_WHAT YOU WILL DO_. In the records below, find the line that contains "2. 基于Werkzeug" and the line that contains "### Ürün Özellikleri". Set down exactly those lines and every line between them, and nothing more.

_EXERCISE INPUTS_.
::::::

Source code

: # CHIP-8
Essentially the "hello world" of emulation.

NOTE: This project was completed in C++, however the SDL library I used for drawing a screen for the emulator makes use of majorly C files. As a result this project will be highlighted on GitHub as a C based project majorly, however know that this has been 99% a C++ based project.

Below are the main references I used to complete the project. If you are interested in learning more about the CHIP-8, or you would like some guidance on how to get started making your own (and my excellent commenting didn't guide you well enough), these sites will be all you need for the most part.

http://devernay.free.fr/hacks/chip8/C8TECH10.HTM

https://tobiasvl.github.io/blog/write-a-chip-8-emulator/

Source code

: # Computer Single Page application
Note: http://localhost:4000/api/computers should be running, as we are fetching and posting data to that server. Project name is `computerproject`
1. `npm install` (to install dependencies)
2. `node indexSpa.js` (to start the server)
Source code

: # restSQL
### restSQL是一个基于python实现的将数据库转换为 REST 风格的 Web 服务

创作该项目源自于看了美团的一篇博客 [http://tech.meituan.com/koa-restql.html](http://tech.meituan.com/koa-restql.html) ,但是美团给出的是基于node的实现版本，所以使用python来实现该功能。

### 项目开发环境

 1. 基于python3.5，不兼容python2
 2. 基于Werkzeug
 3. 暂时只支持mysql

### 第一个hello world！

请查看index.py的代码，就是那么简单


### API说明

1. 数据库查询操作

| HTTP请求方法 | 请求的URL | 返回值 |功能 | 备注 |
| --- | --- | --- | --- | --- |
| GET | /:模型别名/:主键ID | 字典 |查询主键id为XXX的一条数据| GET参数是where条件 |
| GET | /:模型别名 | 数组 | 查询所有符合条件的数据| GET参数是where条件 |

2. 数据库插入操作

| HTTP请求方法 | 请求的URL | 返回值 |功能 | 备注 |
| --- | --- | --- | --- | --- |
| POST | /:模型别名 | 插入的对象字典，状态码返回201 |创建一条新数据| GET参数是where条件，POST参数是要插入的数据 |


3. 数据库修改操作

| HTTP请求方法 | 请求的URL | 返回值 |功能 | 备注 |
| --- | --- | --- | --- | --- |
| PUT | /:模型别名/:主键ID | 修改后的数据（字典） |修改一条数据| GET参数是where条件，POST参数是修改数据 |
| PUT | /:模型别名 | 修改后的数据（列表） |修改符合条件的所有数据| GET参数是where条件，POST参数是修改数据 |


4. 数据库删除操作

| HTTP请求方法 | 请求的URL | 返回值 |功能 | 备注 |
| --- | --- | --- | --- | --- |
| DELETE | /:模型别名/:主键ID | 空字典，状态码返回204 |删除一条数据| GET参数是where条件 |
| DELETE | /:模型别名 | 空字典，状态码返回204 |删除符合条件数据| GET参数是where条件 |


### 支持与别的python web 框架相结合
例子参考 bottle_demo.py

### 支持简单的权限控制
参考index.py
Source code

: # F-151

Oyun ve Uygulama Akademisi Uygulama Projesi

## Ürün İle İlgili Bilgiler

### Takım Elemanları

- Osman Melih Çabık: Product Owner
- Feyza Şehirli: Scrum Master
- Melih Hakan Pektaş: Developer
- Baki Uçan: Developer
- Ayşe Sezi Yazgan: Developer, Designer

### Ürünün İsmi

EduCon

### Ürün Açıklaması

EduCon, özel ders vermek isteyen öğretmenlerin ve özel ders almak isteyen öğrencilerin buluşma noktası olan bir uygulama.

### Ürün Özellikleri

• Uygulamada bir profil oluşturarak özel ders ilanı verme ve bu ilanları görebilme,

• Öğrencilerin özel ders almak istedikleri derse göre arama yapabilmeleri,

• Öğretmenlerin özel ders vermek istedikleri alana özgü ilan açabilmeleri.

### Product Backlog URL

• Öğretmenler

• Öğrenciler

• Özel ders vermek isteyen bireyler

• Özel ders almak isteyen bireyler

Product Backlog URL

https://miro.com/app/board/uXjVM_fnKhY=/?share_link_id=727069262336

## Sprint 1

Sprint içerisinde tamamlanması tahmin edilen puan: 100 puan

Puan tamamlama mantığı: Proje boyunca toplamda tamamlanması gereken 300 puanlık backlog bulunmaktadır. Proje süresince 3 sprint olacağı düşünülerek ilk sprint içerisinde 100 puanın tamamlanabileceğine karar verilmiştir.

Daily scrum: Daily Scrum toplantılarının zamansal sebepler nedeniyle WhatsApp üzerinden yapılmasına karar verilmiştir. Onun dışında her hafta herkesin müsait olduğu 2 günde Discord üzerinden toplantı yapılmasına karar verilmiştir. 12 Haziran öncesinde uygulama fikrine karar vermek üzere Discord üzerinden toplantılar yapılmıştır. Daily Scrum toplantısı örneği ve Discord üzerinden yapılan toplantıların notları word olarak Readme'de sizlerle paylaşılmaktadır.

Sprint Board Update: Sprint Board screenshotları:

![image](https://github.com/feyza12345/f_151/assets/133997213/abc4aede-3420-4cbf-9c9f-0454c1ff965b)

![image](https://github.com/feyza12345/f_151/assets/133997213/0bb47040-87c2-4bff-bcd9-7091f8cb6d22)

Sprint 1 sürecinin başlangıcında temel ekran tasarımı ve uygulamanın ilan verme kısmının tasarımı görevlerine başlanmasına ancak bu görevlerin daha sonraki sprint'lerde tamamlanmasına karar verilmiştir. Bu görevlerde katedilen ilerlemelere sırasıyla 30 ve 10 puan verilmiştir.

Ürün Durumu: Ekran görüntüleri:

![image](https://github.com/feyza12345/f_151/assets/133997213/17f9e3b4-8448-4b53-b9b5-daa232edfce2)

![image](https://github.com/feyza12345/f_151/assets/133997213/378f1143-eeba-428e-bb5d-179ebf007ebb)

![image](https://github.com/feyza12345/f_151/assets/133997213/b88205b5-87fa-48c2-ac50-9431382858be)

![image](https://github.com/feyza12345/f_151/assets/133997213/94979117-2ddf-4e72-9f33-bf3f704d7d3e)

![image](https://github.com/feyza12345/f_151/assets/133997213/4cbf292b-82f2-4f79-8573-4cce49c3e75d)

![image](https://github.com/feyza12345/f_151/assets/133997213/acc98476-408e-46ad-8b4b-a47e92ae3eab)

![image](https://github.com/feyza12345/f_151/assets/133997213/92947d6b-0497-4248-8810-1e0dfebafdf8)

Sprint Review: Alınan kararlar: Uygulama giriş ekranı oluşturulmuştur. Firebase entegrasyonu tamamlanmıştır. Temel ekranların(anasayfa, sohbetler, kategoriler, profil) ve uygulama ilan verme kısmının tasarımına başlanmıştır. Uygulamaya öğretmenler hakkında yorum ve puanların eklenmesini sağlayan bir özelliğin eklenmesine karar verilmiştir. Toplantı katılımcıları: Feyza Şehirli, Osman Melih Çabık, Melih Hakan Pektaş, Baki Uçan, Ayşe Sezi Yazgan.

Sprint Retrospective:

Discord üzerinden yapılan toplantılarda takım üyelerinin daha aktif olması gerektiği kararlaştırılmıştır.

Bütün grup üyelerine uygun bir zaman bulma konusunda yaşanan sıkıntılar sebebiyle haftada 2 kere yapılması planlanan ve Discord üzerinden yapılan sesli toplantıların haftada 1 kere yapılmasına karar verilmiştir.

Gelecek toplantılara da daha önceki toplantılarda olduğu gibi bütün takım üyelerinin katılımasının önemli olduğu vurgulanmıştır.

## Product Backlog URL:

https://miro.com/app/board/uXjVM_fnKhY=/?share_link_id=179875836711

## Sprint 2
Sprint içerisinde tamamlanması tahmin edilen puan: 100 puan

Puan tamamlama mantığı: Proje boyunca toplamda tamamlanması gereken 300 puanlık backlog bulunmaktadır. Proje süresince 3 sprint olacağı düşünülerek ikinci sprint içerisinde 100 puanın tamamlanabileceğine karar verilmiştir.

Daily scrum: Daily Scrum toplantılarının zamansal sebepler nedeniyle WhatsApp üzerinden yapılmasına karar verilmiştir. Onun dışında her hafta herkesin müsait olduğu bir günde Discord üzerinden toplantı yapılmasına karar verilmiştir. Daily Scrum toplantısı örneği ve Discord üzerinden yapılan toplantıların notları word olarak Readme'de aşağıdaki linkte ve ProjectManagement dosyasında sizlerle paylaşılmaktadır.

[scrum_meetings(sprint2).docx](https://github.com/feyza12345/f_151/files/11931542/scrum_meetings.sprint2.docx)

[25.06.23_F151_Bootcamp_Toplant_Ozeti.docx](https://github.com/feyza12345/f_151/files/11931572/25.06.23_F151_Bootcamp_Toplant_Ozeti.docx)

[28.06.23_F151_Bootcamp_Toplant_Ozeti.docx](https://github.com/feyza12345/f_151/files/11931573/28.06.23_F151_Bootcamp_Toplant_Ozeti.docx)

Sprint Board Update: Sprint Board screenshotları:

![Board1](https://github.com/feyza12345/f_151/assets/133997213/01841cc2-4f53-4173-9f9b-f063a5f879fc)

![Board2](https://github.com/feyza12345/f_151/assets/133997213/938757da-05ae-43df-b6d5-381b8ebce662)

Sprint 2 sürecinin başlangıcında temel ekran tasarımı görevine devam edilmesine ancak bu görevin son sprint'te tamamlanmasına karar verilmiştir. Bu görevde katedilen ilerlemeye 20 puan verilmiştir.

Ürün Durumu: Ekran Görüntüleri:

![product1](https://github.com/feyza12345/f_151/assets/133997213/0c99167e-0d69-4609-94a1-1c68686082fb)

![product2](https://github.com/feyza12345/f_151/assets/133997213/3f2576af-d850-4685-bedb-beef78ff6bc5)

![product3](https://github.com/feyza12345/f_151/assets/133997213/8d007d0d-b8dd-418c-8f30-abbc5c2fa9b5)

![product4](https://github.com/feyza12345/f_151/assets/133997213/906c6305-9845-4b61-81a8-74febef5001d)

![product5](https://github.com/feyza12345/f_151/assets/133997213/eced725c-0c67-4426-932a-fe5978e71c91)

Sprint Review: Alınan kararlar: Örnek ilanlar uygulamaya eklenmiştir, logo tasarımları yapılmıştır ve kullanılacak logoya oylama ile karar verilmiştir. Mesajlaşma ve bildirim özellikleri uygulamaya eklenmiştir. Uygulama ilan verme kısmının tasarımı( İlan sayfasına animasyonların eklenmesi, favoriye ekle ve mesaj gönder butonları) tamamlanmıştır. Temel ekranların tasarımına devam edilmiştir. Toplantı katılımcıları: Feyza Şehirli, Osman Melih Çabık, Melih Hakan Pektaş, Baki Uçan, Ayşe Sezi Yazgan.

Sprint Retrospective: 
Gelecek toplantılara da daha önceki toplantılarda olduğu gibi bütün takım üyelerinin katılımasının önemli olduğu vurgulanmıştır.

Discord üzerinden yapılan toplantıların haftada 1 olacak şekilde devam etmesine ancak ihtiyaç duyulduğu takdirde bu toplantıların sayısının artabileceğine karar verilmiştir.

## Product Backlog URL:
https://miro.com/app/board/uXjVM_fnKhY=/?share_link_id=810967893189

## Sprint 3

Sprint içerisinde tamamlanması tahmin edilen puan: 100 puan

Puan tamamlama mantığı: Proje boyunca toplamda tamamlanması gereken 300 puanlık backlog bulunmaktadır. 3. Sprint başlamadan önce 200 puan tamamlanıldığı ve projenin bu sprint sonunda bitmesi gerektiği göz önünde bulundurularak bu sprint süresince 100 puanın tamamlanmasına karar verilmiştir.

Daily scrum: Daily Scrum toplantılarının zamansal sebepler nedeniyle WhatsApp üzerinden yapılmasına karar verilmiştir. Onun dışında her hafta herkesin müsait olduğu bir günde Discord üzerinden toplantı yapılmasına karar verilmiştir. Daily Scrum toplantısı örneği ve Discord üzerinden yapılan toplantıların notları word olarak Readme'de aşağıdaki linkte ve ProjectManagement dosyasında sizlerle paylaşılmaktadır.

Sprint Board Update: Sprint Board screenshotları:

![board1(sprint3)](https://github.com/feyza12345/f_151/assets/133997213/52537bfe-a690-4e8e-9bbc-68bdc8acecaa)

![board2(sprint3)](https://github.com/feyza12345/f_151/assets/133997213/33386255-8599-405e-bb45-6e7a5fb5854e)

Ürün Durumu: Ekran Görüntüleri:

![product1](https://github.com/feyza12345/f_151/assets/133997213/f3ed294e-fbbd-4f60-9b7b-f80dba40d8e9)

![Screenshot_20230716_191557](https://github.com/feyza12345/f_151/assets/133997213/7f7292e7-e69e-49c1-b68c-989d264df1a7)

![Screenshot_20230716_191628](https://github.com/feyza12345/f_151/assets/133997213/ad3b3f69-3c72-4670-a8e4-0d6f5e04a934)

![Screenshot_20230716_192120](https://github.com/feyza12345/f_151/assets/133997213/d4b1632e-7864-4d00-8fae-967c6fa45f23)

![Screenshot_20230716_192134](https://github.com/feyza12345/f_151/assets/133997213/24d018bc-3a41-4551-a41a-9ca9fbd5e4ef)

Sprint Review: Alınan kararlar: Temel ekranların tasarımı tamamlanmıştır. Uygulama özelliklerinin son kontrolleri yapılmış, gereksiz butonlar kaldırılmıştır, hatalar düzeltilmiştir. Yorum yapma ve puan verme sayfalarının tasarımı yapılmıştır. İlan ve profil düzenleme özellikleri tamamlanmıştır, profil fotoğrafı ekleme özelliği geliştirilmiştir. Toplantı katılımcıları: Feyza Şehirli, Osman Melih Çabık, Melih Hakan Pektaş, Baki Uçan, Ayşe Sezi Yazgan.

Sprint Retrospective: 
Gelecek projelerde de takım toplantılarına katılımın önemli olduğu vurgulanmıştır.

::::::

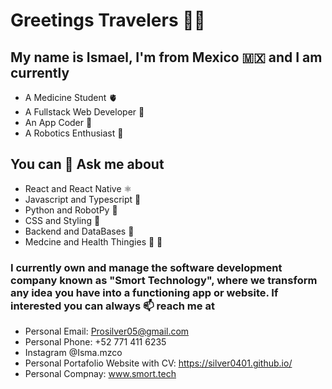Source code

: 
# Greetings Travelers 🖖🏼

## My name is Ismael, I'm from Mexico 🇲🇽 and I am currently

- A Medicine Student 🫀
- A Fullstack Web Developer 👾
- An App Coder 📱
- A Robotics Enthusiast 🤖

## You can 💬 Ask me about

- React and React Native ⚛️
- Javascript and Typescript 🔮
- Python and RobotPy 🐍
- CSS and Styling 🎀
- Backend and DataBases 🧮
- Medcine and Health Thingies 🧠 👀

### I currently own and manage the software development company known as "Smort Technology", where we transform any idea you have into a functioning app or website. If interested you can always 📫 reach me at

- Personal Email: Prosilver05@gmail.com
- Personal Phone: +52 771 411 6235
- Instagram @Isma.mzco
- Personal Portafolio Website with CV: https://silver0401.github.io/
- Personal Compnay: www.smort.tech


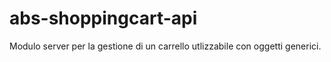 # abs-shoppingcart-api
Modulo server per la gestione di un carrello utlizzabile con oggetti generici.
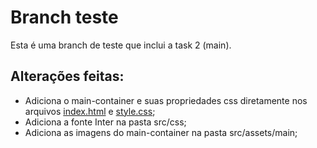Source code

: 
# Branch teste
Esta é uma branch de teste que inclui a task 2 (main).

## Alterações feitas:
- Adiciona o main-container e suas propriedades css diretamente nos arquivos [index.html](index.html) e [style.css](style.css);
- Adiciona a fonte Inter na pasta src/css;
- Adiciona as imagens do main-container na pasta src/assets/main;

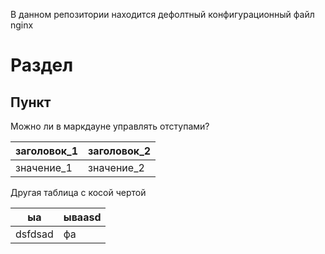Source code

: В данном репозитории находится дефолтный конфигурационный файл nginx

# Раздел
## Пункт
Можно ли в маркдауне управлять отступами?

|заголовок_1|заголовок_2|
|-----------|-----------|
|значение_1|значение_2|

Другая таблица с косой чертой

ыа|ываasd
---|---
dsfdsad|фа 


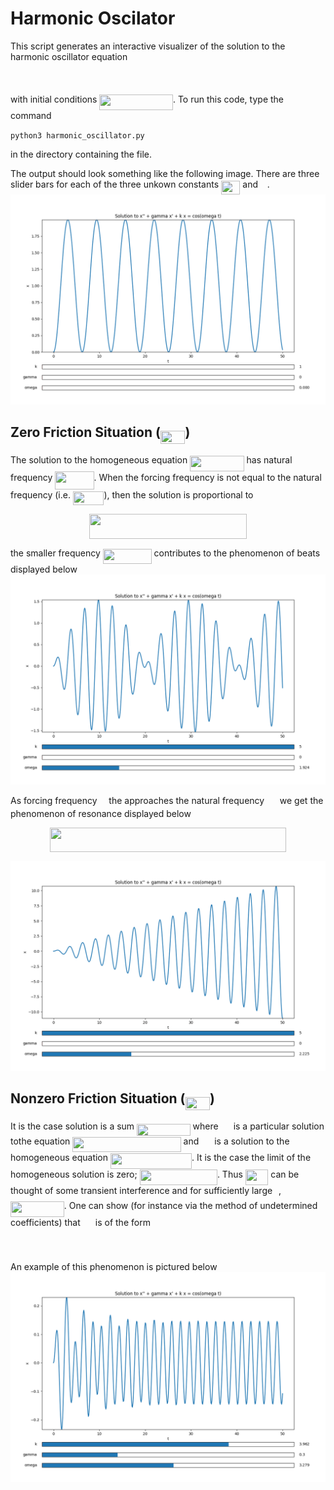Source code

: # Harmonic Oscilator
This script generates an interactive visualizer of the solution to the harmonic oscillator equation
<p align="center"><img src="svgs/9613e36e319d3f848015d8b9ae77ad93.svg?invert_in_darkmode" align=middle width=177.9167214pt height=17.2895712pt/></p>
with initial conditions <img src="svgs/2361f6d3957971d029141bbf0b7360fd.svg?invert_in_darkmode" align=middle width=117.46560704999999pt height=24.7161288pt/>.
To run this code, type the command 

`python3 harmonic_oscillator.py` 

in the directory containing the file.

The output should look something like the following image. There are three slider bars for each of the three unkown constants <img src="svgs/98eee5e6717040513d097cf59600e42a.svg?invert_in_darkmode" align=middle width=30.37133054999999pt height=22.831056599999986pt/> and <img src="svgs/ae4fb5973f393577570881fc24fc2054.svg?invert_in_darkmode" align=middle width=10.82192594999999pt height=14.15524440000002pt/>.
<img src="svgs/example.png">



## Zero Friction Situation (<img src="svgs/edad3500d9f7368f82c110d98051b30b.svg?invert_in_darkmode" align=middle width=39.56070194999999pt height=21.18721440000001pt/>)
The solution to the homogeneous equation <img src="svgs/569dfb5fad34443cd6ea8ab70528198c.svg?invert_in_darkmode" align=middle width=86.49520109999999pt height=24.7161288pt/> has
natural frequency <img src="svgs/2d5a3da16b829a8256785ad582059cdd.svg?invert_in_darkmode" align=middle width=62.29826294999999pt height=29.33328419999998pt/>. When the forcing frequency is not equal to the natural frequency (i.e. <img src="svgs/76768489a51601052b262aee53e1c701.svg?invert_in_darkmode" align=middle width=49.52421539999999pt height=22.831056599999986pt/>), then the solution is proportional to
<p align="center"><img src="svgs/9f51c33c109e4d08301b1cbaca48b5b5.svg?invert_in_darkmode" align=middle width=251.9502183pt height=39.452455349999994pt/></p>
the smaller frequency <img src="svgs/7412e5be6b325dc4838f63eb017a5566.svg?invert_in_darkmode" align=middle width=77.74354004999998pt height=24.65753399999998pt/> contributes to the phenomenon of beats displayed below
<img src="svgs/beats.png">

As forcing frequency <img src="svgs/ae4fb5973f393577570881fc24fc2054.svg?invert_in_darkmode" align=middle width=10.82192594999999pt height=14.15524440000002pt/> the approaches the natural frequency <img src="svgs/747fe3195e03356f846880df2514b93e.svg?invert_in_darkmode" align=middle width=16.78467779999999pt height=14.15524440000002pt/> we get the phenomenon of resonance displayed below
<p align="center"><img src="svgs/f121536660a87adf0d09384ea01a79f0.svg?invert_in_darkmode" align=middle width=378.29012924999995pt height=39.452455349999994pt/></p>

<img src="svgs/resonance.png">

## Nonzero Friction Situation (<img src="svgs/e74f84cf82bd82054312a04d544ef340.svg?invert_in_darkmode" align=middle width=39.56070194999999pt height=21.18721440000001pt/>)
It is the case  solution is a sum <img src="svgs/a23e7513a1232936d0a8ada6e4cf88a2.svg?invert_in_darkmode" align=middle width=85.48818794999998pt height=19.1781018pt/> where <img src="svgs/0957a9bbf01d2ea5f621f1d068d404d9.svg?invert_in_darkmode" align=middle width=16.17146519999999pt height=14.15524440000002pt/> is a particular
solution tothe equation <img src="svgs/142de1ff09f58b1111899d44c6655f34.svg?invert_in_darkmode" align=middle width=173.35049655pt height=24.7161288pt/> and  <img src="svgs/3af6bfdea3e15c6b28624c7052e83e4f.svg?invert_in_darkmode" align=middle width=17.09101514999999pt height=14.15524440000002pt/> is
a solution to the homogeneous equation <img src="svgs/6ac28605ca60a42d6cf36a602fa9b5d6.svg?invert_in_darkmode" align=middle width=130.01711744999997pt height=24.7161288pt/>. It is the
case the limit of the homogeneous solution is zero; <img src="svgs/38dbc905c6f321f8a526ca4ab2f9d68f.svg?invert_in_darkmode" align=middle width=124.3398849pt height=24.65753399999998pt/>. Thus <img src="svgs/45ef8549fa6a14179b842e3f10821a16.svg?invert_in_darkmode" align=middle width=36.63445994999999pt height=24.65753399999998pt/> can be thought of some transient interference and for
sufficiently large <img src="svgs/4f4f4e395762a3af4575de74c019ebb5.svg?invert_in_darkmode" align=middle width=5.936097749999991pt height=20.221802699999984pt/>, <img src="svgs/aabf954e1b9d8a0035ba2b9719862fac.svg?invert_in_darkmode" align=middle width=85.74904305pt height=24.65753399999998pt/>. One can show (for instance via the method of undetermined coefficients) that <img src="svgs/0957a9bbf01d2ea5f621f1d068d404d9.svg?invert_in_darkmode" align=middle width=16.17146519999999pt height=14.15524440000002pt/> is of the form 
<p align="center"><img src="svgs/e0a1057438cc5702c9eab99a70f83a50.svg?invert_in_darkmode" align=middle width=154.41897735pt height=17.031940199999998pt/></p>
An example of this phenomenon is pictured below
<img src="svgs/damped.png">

::::::

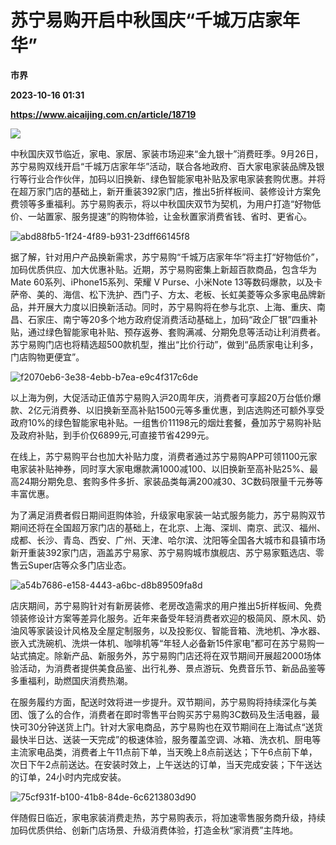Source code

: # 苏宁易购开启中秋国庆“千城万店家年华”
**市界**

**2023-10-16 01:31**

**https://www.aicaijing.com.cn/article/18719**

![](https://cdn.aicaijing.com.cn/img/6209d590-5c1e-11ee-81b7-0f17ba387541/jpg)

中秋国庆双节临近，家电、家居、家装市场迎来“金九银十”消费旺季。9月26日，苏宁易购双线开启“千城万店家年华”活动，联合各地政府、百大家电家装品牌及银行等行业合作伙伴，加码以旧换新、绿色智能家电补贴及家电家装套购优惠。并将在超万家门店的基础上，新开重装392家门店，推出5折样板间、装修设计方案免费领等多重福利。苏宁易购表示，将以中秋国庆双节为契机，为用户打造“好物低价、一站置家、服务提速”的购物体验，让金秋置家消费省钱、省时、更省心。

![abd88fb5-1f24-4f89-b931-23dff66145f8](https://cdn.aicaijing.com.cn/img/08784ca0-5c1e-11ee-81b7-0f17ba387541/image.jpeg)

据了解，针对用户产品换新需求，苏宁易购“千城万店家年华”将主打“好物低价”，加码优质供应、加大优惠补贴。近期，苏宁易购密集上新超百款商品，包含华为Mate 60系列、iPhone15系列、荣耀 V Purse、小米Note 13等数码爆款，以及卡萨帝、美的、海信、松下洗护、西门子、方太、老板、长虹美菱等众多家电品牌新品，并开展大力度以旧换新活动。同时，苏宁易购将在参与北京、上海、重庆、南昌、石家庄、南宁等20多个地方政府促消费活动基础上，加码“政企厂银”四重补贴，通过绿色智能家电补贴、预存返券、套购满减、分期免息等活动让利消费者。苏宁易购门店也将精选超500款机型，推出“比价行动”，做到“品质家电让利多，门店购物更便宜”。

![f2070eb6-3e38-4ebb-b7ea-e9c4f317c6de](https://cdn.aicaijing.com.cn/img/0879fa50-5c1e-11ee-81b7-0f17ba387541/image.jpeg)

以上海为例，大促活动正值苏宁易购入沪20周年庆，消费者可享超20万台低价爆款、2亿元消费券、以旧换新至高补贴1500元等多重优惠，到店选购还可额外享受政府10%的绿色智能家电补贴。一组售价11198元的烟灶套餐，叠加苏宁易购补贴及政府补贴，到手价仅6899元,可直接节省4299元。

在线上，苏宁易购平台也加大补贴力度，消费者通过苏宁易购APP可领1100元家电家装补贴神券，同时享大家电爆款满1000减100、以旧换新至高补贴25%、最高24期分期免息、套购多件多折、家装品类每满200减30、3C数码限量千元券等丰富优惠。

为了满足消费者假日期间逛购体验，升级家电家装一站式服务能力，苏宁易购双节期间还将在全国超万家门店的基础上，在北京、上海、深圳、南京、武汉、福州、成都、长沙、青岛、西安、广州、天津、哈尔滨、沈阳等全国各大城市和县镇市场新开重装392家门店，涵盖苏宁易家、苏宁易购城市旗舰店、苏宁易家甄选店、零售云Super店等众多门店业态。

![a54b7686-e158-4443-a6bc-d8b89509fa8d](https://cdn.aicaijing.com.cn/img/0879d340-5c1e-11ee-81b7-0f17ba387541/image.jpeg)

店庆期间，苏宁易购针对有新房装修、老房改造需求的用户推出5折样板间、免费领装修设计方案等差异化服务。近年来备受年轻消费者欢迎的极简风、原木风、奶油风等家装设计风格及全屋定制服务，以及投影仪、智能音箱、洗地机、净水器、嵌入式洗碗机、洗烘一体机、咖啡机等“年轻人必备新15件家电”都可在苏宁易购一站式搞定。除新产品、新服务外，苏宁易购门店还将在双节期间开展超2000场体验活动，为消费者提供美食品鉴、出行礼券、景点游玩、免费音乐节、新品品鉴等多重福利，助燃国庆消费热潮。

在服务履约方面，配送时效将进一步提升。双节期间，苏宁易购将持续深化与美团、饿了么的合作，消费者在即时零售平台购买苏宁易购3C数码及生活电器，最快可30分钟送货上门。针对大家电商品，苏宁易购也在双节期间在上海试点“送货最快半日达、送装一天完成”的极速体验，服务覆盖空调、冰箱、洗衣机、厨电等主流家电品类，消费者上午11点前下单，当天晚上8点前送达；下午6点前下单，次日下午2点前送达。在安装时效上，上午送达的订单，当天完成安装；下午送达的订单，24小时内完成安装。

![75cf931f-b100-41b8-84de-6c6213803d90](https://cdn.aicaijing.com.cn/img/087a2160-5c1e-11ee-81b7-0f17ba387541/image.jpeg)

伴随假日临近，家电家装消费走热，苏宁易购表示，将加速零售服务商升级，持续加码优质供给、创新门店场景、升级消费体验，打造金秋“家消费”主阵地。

::::::

_RESULT_.
 2. 基于Werkzeug
 3. 暂时只支持mysql

### 第一个hello world！

请查看index.py的代码，就是那么简单


### API说明

1. 数据库查询操作

| HTTP请求方法 | 请求的URL | 返回值 |功能 | 备注 |
| --- | --- | --- | --- | --- |
| GET | /:模型别名/:主键ID | 字典 |查询主键id为XXX的一条数据| GET参数是where条件 |
| GET | /:模型别名 | 数组 | 查询所有符合条件的数据| GET参数是where条件 |

2. 数据库插入操作

| HTTP请求方法 | 请求的URL | 返回值 |功能 | 备注 |
| --- | --- | --- | --- | --- |
| POST | /:模型别名 | 插入的对象字典，状态码返回201 |创建一条新数据| GET参数是where条件，POST参数是要插入的数据 |


3. 数据库修改操作

| HTTP请求方法 | 请求的URL | 返回值 |功能 | 备注 |
| --- | --- | --- | --- | --- |
| PUT | /:模型别名/:主键ID | 修改后的数据（字典） |修改一条数据| GET参数是where条件，POST参数是修改数据 |
| PUT | /:模型别名 | 修改后的数据（列表） |修改符合条件的所有数据| GET参数是where条件，POST参数是修改数据 |


4. 数据库删除操作

| HTTP请求方法 | 请求的URL | 返回值 |功能 | 备注 |
| --- | --- | --- | --- | --- |
| DELETE | /:模型别名/:主键ID | 空字典，状态码返回204 |删除一条数据| GET参数是where条件 |
| DELETE | /:模型别名 | 空字典，状态码返回204 |删除符合条件数据| GET参数是where条件 |


### 支持与别的python web 框架相结合
例子参考 bottle_demo.py

### 支持简单的权限控制
参考index.py
Source code

: # F-151

Oyun ve Uygulama Akademisi Uygulama Projesi

## Ürün İle İlgili Bilgiler

### Takım Elemanları

- Osman Melih Çabık: Product Owner
- Feyza Şehirli: Scrum Master
- Melih Hakan Pektaş: Developer
- Baki Uçan: Developer
- Ayşe Sezi Yazgan: Developer, Designer

### Ürünün İsmi

EduCon

### Ürün Açıklaması

EduCon, özel ders vermek isteyen öğretmenlerin ve özel ders almak isteyen öğrencilerin buluşma noktası olan bir uygulama.

### Ürün Özellikleri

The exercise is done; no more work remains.